Rich White People Self-Segregate More in Philly ’Burbs Than Most Anywhere Else

Is the concentration of wealth in Philly's suburbs eroding empathy for poor city residents?

Researchers from the University of Minnesota mapped where wealthy white people cluster, as well as where poor people of color are concentrated, in 15 of the country’s biggest metropolitan areas.

They found that the Philadelphia region has 70 “racially concentrated areas of affluence,” the second-highest amount out of the 15 locations that were studied. Boston was No. 1, with 77 areas of concentrated affluence.

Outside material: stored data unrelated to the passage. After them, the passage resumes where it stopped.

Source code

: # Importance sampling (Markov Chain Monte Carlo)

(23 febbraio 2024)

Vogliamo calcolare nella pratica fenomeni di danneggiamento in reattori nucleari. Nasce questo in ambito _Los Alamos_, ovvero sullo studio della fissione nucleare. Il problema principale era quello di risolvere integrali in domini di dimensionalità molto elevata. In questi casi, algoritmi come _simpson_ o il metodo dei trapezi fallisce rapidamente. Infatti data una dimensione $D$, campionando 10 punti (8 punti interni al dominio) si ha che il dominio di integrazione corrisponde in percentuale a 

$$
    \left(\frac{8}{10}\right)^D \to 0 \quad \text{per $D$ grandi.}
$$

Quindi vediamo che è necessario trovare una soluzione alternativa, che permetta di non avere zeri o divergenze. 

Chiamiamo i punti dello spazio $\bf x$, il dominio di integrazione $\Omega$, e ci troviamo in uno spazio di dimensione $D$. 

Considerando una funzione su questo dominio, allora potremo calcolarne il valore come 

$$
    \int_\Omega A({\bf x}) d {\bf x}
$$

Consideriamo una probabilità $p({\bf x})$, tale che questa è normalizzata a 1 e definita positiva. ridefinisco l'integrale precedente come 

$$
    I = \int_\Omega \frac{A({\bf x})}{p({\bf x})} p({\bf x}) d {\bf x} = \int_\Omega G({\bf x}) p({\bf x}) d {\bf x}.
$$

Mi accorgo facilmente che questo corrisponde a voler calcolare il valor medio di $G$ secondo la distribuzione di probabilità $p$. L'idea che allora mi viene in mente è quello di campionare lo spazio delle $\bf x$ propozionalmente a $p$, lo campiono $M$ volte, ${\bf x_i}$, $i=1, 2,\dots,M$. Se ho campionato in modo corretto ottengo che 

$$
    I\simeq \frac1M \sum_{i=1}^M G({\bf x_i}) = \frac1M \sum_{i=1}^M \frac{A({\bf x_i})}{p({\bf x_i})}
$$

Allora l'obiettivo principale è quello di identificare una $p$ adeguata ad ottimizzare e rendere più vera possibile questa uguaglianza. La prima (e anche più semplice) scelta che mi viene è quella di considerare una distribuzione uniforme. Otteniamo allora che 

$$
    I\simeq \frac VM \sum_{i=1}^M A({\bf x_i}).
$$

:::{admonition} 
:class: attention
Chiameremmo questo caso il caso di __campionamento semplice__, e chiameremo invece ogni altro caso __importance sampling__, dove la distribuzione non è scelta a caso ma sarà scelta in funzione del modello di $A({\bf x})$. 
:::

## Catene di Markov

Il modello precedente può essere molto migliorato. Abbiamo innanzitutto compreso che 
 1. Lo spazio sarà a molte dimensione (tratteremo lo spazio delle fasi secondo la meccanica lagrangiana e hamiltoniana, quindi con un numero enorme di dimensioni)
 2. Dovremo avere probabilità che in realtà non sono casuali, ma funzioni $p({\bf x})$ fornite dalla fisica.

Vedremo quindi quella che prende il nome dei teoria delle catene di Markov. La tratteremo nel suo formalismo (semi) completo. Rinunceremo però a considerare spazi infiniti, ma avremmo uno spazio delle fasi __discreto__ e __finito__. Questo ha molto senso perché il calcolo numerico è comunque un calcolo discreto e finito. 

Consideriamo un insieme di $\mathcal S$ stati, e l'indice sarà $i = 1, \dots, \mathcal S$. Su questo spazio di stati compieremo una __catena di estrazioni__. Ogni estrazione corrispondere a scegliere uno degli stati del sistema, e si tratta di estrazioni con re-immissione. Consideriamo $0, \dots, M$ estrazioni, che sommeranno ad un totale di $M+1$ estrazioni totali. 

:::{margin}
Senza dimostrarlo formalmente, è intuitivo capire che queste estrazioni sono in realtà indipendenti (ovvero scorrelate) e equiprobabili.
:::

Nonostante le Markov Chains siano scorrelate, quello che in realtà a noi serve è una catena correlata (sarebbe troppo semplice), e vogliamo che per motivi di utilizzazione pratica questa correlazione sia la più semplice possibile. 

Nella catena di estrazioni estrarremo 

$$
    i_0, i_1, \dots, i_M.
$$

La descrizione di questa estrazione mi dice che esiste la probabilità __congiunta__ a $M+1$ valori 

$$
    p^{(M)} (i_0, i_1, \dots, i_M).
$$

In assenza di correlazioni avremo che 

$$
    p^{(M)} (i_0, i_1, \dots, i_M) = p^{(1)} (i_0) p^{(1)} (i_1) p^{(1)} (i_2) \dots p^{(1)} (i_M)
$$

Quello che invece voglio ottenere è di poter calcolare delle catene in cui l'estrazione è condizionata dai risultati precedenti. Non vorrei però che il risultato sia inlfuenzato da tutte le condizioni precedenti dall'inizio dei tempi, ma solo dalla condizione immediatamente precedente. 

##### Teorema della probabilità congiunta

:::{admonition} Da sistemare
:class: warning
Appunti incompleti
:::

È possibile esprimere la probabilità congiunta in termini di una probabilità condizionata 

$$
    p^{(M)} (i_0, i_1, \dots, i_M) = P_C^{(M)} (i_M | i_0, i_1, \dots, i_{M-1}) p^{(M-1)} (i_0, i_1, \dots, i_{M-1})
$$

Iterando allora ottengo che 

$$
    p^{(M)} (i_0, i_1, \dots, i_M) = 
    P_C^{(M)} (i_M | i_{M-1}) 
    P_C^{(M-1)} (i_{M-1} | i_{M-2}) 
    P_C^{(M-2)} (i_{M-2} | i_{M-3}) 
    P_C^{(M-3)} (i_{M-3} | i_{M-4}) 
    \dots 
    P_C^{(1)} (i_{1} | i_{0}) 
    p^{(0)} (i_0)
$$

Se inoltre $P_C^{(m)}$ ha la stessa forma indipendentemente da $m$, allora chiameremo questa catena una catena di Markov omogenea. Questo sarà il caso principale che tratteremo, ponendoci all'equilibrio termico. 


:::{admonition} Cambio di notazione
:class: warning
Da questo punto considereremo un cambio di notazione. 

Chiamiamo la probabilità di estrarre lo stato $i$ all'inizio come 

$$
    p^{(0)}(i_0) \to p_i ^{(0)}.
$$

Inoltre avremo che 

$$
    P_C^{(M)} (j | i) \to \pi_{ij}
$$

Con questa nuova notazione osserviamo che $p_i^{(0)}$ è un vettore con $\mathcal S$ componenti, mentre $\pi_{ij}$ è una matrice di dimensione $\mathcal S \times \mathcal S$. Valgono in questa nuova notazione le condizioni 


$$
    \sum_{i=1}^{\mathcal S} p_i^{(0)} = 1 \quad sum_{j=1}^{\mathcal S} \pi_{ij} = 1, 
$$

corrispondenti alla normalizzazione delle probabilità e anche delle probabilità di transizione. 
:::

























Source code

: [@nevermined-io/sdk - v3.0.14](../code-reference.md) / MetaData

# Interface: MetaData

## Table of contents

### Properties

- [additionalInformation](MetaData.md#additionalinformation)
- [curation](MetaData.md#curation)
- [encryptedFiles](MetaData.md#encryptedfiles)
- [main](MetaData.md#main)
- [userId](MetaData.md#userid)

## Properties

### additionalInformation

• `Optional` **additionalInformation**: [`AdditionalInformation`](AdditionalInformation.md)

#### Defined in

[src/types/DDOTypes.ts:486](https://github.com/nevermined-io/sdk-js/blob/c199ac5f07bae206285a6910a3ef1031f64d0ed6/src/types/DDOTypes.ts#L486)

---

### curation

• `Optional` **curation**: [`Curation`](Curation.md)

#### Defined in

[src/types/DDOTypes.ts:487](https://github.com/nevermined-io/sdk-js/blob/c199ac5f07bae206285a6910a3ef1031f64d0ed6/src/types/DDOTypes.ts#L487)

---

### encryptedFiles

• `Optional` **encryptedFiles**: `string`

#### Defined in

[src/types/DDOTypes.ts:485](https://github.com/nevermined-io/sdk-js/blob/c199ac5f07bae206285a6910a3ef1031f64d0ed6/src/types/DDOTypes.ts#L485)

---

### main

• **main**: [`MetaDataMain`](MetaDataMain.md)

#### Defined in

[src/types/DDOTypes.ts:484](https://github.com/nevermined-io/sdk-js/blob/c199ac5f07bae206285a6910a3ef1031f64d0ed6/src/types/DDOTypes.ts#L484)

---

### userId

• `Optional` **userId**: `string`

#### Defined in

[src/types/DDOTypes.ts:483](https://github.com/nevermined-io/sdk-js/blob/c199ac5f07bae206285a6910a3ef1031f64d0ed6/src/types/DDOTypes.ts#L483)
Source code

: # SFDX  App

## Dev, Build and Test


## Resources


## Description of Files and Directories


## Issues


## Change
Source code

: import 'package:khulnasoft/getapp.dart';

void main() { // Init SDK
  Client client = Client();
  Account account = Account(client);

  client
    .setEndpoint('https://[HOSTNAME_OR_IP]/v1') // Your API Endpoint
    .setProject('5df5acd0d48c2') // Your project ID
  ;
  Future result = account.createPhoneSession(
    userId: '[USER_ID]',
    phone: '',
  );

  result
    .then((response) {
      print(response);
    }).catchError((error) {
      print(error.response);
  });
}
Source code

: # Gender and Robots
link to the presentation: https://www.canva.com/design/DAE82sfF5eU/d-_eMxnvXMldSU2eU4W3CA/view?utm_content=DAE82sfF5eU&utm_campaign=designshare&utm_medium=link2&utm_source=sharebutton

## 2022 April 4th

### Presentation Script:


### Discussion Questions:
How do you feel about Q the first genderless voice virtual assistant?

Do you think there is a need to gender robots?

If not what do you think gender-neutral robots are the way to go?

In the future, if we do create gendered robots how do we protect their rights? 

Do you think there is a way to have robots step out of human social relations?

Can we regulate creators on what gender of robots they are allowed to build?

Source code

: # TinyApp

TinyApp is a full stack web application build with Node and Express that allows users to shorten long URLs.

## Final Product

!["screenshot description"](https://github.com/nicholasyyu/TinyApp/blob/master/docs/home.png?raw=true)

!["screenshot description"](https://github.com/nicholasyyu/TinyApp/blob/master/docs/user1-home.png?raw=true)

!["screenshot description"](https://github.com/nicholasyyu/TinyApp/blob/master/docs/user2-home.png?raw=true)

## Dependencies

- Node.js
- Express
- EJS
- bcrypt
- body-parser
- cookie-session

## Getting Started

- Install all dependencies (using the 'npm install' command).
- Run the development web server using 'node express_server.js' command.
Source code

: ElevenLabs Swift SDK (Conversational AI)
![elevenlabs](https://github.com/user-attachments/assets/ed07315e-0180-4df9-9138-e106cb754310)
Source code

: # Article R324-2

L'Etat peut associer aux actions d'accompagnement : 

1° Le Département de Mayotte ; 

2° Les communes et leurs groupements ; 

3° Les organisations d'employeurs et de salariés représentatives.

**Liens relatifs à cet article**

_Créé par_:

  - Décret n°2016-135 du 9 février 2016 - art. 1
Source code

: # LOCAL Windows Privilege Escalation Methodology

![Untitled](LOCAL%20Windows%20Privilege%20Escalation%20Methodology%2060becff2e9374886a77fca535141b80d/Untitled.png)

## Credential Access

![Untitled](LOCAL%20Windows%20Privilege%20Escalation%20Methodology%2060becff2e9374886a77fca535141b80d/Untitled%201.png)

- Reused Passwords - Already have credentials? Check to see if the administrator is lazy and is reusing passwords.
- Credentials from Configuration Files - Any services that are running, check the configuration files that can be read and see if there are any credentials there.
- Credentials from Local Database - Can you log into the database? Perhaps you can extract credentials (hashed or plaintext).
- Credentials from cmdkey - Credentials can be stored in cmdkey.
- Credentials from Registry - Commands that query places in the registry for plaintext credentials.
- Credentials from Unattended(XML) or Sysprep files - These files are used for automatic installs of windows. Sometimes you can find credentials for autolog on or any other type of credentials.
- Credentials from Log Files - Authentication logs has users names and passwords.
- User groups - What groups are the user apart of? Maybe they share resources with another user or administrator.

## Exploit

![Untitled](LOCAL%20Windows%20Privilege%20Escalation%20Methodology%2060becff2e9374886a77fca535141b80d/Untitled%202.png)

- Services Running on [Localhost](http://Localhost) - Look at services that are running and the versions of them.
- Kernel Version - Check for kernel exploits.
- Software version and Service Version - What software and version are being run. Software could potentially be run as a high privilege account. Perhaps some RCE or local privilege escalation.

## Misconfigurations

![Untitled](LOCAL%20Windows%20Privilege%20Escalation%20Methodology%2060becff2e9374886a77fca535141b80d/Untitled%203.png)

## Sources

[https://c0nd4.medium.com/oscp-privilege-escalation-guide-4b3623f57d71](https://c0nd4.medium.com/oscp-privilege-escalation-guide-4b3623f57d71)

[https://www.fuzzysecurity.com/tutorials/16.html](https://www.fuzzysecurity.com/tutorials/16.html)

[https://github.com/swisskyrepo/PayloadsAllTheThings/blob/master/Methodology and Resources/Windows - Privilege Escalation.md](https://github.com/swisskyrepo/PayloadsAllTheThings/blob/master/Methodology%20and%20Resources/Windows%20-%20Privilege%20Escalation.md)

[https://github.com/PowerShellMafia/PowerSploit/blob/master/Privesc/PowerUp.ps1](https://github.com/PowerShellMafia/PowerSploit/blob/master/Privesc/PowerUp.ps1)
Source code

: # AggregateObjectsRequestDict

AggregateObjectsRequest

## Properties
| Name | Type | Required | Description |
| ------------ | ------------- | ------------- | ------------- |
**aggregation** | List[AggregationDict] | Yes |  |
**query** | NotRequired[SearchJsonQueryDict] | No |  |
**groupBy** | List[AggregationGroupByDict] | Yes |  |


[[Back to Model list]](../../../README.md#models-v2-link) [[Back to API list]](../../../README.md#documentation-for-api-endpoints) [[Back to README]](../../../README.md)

All of the areas of concentrated affluence (seen in red in the images below) are situated in Philly’s suburbs. Conversely, the Philly metro has 86 “racially concentrated areas of poverty” (seen in blue below), nearly all of which are located in the city.

Courtesy of X

Courtesy of Ed Goetz, Tony Damiano and Jason Hicks

In the working paper, the researchers defined “racially concentrated areas of affluence” as places where at least 90 percent of residents are white and the median income is four times the federal poverty level or more. “Racially concentrated areas of poverty” are those where more than 40 percent of the population lives below the poverty line and more than half of residents are non-white.

Could concentrated wealth make it more difficult for regions to address major problems, such as poverty and unemployment? Ed Goetz, a co-author of the paper, said segregation “can erode a sense of common destiny, and it can erode a sense of empathy for others.”

Goetz also told CityLab that government policy has often “focused on the concentration of poverty,” which has “shielded the other end of the spectrum from scrutiny — to the point where we think segregation of whites is normal.”